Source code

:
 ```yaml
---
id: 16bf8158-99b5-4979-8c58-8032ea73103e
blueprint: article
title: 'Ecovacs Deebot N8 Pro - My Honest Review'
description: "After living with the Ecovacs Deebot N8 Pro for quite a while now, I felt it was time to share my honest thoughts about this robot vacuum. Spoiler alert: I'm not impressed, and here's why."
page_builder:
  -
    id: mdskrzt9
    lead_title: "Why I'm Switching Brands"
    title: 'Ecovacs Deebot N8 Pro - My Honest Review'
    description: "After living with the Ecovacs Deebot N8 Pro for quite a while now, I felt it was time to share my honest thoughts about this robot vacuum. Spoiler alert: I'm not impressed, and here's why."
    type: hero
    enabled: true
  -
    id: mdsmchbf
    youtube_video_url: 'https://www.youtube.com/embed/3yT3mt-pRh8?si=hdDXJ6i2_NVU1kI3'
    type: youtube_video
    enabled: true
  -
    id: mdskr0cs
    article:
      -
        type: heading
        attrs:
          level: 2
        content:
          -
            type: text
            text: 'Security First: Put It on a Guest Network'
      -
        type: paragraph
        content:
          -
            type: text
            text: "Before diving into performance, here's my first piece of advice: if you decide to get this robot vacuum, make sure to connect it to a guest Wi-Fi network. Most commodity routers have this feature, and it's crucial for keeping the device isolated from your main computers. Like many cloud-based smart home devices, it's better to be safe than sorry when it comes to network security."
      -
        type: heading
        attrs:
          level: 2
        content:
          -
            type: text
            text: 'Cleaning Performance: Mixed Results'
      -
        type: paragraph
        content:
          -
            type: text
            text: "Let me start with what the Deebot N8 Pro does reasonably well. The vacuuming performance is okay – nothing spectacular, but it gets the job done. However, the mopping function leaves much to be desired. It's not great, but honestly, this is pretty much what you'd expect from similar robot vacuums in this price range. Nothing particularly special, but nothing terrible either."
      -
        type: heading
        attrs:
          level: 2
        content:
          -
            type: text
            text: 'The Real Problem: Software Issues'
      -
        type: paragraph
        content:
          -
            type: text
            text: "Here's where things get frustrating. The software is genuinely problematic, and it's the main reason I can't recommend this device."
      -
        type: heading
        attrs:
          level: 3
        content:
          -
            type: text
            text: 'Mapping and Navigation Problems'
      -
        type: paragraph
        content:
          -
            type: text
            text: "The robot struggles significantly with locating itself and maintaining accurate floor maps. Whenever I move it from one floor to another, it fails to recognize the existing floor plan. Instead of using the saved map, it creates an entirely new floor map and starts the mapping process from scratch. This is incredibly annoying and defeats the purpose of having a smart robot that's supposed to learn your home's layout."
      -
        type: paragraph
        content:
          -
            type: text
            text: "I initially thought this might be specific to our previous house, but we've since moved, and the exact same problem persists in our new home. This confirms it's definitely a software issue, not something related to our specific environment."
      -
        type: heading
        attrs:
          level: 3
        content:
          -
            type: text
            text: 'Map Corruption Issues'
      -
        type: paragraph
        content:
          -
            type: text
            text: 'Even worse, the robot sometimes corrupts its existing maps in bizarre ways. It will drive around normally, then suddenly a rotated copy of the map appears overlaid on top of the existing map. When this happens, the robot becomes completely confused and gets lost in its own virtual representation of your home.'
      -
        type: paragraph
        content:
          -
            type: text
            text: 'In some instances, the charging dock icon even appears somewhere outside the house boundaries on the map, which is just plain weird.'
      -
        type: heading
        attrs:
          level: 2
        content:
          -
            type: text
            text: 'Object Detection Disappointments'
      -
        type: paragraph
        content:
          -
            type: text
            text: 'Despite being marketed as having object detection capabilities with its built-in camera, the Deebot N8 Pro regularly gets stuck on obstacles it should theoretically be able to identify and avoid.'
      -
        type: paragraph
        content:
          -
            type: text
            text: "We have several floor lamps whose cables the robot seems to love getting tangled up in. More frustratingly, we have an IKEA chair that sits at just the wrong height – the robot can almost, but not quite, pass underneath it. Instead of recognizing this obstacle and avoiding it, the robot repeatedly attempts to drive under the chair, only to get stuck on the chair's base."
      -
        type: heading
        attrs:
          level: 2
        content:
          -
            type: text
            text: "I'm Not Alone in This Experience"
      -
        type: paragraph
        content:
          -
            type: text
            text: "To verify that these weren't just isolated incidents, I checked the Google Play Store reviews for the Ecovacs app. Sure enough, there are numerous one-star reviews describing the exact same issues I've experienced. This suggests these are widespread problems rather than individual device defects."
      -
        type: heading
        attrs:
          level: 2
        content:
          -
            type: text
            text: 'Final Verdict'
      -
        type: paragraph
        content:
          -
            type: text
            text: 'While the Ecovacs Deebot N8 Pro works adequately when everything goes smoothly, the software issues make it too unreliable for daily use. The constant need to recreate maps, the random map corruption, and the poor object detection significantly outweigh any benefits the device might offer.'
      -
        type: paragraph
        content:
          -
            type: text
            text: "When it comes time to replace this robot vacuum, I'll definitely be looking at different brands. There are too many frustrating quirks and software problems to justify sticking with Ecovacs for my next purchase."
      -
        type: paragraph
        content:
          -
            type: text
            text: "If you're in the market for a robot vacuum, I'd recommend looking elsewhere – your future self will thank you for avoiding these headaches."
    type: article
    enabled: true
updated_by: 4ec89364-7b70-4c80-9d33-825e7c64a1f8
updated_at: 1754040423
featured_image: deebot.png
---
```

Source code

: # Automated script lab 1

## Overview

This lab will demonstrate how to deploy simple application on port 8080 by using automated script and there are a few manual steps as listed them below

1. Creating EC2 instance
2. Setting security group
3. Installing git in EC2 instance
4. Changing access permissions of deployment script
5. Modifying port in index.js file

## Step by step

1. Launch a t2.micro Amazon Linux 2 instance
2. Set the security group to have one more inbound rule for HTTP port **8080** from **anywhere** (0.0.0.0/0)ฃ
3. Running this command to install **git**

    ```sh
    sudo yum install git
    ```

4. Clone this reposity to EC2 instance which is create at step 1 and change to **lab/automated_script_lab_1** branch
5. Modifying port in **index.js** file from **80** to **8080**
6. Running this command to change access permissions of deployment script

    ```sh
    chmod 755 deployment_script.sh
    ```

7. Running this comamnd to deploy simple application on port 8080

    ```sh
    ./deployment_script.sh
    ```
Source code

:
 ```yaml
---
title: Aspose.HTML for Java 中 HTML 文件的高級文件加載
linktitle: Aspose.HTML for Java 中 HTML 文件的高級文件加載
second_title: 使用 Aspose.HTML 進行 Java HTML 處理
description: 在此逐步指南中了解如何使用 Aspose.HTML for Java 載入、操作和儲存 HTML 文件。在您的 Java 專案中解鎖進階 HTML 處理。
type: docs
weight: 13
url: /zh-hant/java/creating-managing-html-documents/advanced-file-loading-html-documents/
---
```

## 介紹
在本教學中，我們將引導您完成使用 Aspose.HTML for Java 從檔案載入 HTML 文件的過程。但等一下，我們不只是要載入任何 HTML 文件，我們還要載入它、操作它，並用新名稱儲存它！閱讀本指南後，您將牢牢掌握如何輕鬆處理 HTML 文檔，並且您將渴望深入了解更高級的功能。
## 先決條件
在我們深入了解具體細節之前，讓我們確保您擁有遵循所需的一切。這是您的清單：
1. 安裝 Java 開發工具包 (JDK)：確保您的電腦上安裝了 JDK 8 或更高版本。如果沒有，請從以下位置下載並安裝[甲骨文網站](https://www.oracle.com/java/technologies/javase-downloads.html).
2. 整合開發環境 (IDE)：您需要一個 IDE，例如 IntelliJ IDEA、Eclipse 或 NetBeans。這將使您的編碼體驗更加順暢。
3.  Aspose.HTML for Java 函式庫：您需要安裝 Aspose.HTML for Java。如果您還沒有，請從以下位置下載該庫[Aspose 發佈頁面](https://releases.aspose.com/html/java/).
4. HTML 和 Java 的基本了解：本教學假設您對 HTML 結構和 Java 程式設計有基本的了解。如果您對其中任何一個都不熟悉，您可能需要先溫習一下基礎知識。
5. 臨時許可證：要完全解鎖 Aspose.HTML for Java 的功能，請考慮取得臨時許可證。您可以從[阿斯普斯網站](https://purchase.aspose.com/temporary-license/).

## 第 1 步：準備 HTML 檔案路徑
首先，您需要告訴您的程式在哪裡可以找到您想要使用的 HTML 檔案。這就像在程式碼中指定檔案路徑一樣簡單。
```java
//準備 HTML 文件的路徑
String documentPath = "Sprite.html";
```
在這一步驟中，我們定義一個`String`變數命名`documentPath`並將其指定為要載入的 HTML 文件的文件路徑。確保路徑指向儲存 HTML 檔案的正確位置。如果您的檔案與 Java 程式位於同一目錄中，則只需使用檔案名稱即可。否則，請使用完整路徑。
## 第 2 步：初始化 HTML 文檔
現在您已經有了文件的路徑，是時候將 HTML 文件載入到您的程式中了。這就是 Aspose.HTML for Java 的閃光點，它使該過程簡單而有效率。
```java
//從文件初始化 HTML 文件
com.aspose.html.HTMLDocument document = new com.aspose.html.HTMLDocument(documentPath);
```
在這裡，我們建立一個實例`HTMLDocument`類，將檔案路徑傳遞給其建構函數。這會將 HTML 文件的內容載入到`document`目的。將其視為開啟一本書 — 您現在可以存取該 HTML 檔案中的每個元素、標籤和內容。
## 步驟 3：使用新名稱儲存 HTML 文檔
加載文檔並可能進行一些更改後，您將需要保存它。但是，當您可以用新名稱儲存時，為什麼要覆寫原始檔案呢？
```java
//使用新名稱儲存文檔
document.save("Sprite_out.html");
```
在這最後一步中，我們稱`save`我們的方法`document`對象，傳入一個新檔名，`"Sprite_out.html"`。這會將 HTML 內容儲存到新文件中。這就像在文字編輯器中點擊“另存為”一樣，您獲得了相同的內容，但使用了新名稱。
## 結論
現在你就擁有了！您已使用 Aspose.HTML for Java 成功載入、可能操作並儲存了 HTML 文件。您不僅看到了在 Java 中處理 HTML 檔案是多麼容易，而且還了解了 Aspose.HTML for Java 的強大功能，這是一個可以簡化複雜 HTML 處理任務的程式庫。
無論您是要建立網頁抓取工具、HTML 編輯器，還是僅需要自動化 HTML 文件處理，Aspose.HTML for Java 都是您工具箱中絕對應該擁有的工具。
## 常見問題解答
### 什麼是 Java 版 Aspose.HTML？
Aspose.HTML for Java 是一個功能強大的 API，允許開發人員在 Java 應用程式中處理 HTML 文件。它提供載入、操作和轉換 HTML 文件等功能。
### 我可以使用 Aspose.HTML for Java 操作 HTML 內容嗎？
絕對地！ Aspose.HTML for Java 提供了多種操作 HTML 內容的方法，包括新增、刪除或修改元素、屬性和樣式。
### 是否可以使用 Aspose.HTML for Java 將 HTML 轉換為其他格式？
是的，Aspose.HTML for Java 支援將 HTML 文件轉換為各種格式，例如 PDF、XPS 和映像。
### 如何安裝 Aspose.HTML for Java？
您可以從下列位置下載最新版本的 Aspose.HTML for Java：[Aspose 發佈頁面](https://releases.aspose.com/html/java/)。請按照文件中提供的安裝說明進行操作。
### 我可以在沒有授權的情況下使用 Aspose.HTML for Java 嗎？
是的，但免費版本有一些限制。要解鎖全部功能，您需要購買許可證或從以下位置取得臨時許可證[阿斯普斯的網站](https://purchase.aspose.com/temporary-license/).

-------------------------

• **EXERCISE INSTRUCTIONS**: Copy out each line from the preceding entries that mentions the word "about".

• **ANSWER TO THIS PROBLEM**:
description: "After living with the Ecovacs Deebot N8 Pro for quite a while now, I felt it was time to share my honest thoughts about this robot vacuum. Spoiler alert: I'm not impressed, and here's why."
    description: "After living with the Ecovacs Deebot N8 Pro for quite a while now, I felt it was time to share my honest thoughts about this robot vacuum. Spoiler alert: I'm not impressed, and here's why."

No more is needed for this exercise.